Trigger Warning: Self-harm, mental health.
As summer readily approaches, I have come to a conclusion about myself and my body image that I never thought I would. I never thought I would have the confidence to actually show anything above my knees, or show my stomach. I have been struggling with my body image since middle school and terrified to ever wear shorts or crop tops. I thought I could live with just wearing jeans and hoodies 24/7 but truth is, I can't do that anymore. I see so many cute outfits and things I want to wear. Thanks to an amazing friend and boyfriend, I have some confidence and I plan on expanding on it.
This summer I will be wearing what I want when I want. I just have one request... If you see my old self-harm scars (and when I say old I mean OOOOOLLLDDD) or my stretch marks from a recent weight gain, please don't point them out or give me dirty looks. This is a hard thing to admit but I am tired of being scared. Yes, mom and dad already know. They've known for years. Preston has known since we started dating. In fact, most of the new people in my life know about it. I have just been so scared to talk to any family about it for fear of being labeled "crazy" or "an attention whore" that I have kept it to myself for about 5 or 6 years. I am done hiding and sweating my ass off in summer. Again, family reading this... Please don't question me. Please don't ask why I did it. I was in a dark place but, I'm not there anymore. It was a hard time in my life but I am doing okay now. I don't take my anger out on myself like that. I write about it (like this) and I talk it out with people I am close to.

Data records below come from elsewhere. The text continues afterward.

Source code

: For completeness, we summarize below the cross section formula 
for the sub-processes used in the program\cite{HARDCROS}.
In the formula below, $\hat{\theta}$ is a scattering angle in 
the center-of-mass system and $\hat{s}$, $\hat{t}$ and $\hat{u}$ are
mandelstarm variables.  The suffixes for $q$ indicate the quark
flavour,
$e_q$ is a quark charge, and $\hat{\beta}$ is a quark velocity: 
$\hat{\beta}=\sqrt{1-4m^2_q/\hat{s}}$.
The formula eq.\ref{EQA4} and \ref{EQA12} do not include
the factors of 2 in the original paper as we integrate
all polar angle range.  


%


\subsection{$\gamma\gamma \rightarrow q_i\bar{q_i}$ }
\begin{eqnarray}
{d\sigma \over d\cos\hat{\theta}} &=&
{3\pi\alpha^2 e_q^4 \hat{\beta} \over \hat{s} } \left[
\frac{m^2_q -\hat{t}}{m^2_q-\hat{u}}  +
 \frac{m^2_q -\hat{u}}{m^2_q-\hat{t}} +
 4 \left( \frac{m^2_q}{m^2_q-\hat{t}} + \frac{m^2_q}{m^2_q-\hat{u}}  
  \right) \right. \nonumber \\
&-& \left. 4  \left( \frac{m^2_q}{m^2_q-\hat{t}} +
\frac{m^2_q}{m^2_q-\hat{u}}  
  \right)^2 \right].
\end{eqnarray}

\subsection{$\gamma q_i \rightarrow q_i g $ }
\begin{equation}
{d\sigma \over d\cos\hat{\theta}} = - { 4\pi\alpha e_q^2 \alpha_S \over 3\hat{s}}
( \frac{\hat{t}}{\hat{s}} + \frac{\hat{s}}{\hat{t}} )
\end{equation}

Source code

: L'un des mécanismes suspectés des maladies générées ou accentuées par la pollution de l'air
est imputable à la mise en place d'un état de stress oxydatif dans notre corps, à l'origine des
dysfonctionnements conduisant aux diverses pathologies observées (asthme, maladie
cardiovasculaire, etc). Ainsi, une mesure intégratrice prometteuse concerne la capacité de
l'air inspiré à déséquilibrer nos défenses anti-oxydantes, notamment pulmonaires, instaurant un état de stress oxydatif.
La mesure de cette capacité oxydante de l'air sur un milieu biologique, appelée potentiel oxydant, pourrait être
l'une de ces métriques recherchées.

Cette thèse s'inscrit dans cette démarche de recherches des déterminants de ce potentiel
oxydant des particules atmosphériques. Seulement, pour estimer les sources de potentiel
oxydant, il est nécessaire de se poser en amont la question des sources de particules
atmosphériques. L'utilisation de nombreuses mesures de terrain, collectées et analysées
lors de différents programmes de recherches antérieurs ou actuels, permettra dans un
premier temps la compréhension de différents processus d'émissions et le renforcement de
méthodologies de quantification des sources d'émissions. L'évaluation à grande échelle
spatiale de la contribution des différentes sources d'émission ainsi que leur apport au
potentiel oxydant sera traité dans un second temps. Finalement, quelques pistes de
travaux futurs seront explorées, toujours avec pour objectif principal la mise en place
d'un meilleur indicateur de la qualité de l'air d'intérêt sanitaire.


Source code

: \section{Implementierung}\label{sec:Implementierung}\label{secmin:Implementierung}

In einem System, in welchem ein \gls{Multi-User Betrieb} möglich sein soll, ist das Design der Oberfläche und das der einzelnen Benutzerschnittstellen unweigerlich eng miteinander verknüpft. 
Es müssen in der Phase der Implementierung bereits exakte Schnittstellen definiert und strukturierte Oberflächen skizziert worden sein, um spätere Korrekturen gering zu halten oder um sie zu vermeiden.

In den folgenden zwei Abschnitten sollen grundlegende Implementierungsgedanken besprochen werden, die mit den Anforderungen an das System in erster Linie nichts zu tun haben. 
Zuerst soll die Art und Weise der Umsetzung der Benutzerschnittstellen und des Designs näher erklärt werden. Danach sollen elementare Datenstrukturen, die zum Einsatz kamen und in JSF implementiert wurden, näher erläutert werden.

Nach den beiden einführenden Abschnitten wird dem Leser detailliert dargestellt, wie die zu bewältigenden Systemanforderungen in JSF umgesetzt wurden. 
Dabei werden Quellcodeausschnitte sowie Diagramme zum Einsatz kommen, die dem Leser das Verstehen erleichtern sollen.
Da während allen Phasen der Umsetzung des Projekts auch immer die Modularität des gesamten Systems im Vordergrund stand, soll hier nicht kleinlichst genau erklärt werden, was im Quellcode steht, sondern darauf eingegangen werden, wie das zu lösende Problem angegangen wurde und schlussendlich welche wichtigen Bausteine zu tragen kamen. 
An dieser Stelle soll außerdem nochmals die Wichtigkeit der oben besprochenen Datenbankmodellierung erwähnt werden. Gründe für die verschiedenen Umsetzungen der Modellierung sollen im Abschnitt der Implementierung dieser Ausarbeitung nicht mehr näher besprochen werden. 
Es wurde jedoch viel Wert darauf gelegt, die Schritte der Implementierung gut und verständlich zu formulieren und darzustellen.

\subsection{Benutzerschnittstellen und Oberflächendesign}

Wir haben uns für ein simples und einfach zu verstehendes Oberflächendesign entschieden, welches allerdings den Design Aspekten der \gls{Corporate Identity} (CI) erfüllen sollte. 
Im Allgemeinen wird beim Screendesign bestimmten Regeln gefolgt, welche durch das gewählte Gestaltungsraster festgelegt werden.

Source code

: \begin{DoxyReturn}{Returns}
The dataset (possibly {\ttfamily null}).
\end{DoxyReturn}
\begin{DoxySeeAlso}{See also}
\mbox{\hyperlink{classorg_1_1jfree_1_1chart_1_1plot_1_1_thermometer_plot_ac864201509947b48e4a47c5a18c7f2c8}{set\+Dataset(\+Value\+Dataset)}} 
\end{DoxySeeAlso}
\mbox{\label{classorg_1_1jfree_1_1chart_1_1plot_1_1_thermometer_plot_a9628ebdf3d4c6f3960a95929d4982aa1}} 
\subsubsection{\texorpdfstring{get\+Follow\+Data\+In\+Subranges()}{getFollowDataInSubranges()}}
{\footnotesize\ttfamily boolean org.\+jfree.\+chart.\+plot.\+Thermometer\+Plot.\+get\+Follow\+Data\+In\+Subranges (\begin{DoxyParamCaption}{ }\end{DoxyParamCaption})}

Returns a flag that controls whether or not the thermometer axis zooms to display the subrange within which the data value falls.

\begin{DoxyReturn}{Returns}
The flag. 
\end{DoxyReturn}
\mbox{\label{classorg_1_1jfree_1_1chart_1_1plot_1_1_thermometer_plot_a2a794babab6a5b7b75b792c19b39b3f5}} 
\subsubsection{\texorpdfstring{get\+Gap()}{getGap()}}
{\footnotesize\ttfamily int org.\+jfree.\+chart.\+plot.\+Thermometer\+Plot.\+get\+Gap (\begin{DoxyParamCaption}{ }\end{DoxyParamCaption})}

Now that this is done and over with, I welcome summer with open arms and cannot wait to rock all the cute stuff I have been hoarding. I appreciate all of your love and support. I hope this doesn't change how you view me or the relationship we may have. As I said earlier, I am better now and haven't had thoughts like this in a long time. I don't need therapy or mental help (at least so far.) Have wonderful, stress-free summer babes. I love you all.
P.S. if you are suffering from dark thoughts like the ones mentioned above, please reach out to someone. Even if it isn't a medical professional, talking to someone and getting it off your chest is the best way to avoid having permanent markings that you may later regret. This stuff isn't a joke and should be taken seriously by both the person dealing with them and the people that they surround themselves with.